Da Colle Triglio a via Popilia le celle sono state sempre permeabili ai favoritismi. Nel 2019 la Dda mise sott’accusa due agenti della penitenziaria

Sergio Cosmai (direttore di carcere)

C’è stato un tempo in cui i droni erano “umani” (spesso in divisa) telecomandati da promesse di denaro, favori o peggio ancora da minacce e ritorsioni. Le mura del carcere sono sempre state permeabili e boss, picciotti e sgherri – trovata la “chiave” giusta – potevano godere di privilegi e favoritismi.
C’è stato un tempo in cui – quando telefoni cellulari e smartphone erano ancora un’utopia – in carcere entravano non solo caviale champagne per i mammasantissima, ma anche droga e armi per la manovalanza criminale. Nel cosiddetto “Grand Hotel” di Colle Triglio, per esempio, succedeva di tutto e di più. Nel vecchio penitenziario, addirittura, le celle affacciavano sulla strada principale e i detenuti incontravano parenti, amici e sodali senza tante cerimonie: s’affacciavano e facevano conversazione.
In qualche caso entravano – si presume con la presunta complicità di agenti infedeli della penitenziaria – anche armi. Nel carcere di Colle Triglio le rivoltelle comparvero in almeno due occasioni. Il primo nel 1971 durante un tentativo di evasione in cui due detenuti armati fecero fuoco e ferirono due agenti. Altri episodi di violenza, abbastanza gravi, si verificarono poi nel 1980 con l’uccisione di un detenuto e nel 1982 quando vi fu uno scontro armato tra clan rivali.
Poi col trasferimento del carcere in via Popilia e l’arrivo di Sergio Cosmai, le cose iniziarono a cambiare. Il nuovo direttore non solo aveva rispolverato le regole, ma le faceva anche rispettare con pedissequa e maniacale puntualità facendo piazza pulita dei privilegi. Circostanza che Cosmai pagò col martirio. Venne assassinato sulla strada che oggi porta il suo nome. Benché le maglie dei controlli da allora divennero sempre più strette, il carcere non fu mai impermeabile a pizzini, droga e telefonini. A maggio dello scorso anno, per esempio, sono stati condannati, in primo grado, a otto anni di carcere Luigi Frassanito, di 61 anni, e a sei Giovanni Porco di 57. I due agenti della polizia penitenziaria – che vanno intesi innocenti fino all’accertamento definitivo dei fatti – sono finiti nelle maglie di un’inchiesta della Dda di Catanzaro. Inchiesta, chiusa nel giugno del 2019, che riguardava proprio i favoritismi a boss e picciotti nel carcere “Sergio Cosmai”.

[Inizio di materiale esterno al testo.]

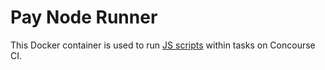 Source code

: # Pay Node Runner

This Docker container is used to run [JS scripts](https://github.com/alphagov/pay-ci/tree/master/ci/scripts)
within tasks on Concourse CI.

Nel carcere di via Popilia entrava e usciva di tutto. Secondo le indagini coordinate dall’allora Capo della Procura antimafia di Catanzaro Nicola Gratteri e dal sostituto Camillo Falvo, Frassanito e Porco si sarebbero messi a disposizione degli esponenti dei clan egemoni Lanzino-Ruà-Patitucci, Bruni-zingari, Rango-Zingari e Perna. Dalle carte dell’inchiesta era emerso che i due agenti portavano fuori dalla mura i pizzini dei boss e, inoltre, introducevano nella casa circondariale droga e alcol.
Dalle carte delle indagini, poi, sarebbe emersa anche la gestione delle celle. Secondo i magistrati della Dda avrebbero favorito l’assegnazione delle celle più ambite. Celle, queste ultime, che erano quelle del secondo piano, dalle cui finestre era possibile dialogare con l’esterno e quindi con famigliari, amici e sodali.
Del “servizio di messaggeria privata”, secondo le carte dell’indagine, avrebbe usufruito anche Maurizio Rango. Una circostanza che si sarebbe verificata quando si trovava in carcere per l’omicidio Messinetti.